A paixão de Myers, o motor
que dirigiu sua energia prodigiosa, produtividade e criatividade
de pensamento era seu desejo de aprender "se ou não
a personalidade [humana] envolvesse qualquer elemento que pudesse
sobreviver completamente à morte" (pág. 1). Aqui,
também, porém, ele insistiu que "ao lidar com
assuntos que vão além da experiência humana
(isto é, a sobrevivência post-mortem), nossa única
pista é alguma chance de continuidade com que nós
já conhecemos" (pág. 338). Então, embora
uma das tarefas empreendidas por Myers, e seus colegas, fosse "uma
coleção e análise das evidências... que
apontavam diretamente para a sobrevivência do espírito
do homem" (pág. 4), ele entendeu que a evidência
aparentemente muito discrepante das implicações da
neurologia e da psicologia modernas tinha que ser integrada de alguma
maneira às neurologia e psicologia modernas, se ela carregasse
qualquer convicção: "tornou-se gradualmente claro
para mim que antes de nós seguramente podermos demarcar qualquer
grupo de manifestações como definitivamente implicando
alguma influência além túmulo, seriam necessárias
mais pesquisas revisadas sobre as capacidades da personalidade encarnada
do homem do que psicólogos não familiarizados com
esta nova evidência atribuírem valor a elas" (pág.
4).
Em outras palavras, o objetivo de
Myers era descobrir se existem características e traços
da personalidade encarnada que sustentam a possibilidade da personalidade
humana ser mais extensa do que aquilo que é manifestado num
organismo biológico em particular, e Human Personality, com
seu volumoso material empírico, desenvolve-se dentro da armação
teórica de uma consciência mais ampla que a consciência
que nós estamos ordinariamente cientes, tal foi o resultado.

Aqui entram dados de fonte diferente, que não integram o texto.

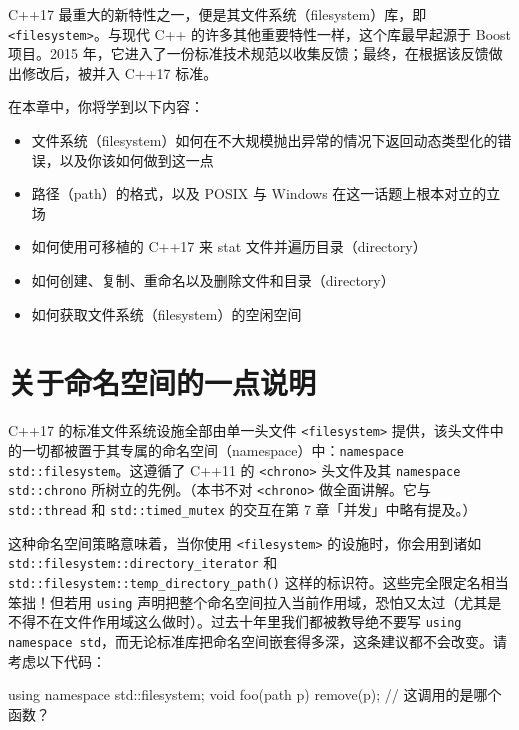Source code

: C++17 最重大的新特性之一，便是其文件系统（filesystem）库，即 \texttt{<filesystem>\allowbreak{}}。与现代 C++ 的许多其他重要特性一样，这个库最早起源于 Boost 项目。2015 年，它进入了一份标准技术规范以收集反馈；最终，在根据该反馈做出修改后，被并入 C++17 标准。

在本章中，你将学到以下内容：

\begin{itemize}
\item 文件系统（filesystem）如何在不大规模抛出异常的情况下返回动态类型化的错误，以及你该如何做到这一点
\item 路径（path）的格式，以及 POSIX 与 Windows 在这一话题上根本对立的立场
\item 如何使用可移植的 C++17 来 stat 文件并遍历目录（directory）
\item 如何创建、复制、重命名以及删除文件和目录（directory）
\item 如何获取文件系统（filesystem）的空闲空间
\end{itemize}

\section{关于命名空间的一点说明}

C++17 的标准文件系统设施全部由单一头文件 \texttt{<filesystem>\allowbreak{}} 提供，该头文件中的一切都被置于其专属的命名空间（namespace）中：\texttt{namespace std::\allowbreak{}filesystem}。这遵循了 C++11 的 \texttt{<chrono>\allowbreak{}} 头文件及其 \texttt{namespace std::\allowbreak{}chrono} 所树立的先例。（本书不对 \texttt{<chrono>\allowbreak{}} 做全面讲解。它与 \texttt{std::\allowbreak{}thread} 和 \texttt{std::\allowbreak{}timed\_\allowbreak{}mutex} 的交互在第 7 章「并发」中略有提及。）

这种命名空间策略意味着，当你使用 \texttt{<filesystem>\allowbreak{}} 的设施时，你会用到诸如 \texttt{std::\allowbreak{}filesystem::\allowbreak{}directory\_\allowbreak{}iterator} 和 \texttt{std::\allowbreak{}filesystem::\allowbreak{}temp\_\allowbreak{}directory\_\allowbreak{}path(\allowbreak{})\allowbreak{}} 这样的标识符。这些完全限定名相当笨拙！但若用 \texttt{using} 声明把整个命名空间拉入当前作用域，恐怕又太过（尤其是不得不在文件作用域这么做时）。过去十年里我们都被教导绝不要写 \texttt{using namespace std}，而无论标准库把命名空间嵌套得多深，这条建议都不会改变。请考虑以下代码：

\begin{codebox}[cpp]
    using namespace std::filesystem;
    void foo(path p)
    {
      remove(p); // 这调用的是哪个函数？
    }
\end{codebox}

Susy Smith fez um excelente
trabalho ao resumir Human Personality, e eu espero que esta síntese
atraia leitores que se sintam amedrontados pela versão completa
de 1360 páginas. Não obstante, eu espero que os leitores
venham a entender que uma redução de 1360 páginas
para 350, não importa quão boa seja, muito material
interessante e essencial do original é necessariamente perdido.
Como Gardner Murphy advertiu (Murphy, 1975, pág. iv), uma
leitura cuidadosa dos dois volumes completos, inclusive os volumosos
apêndices que contém a maior parte do material de suporte,
é "o único meio que pelo qual a força
do documento e o significado filosófico de Myers podem ser
entendidos". Eu espero que o presente resumo afie suficientemente
o apetite dos leitores para remetê-los ao trabalho completo.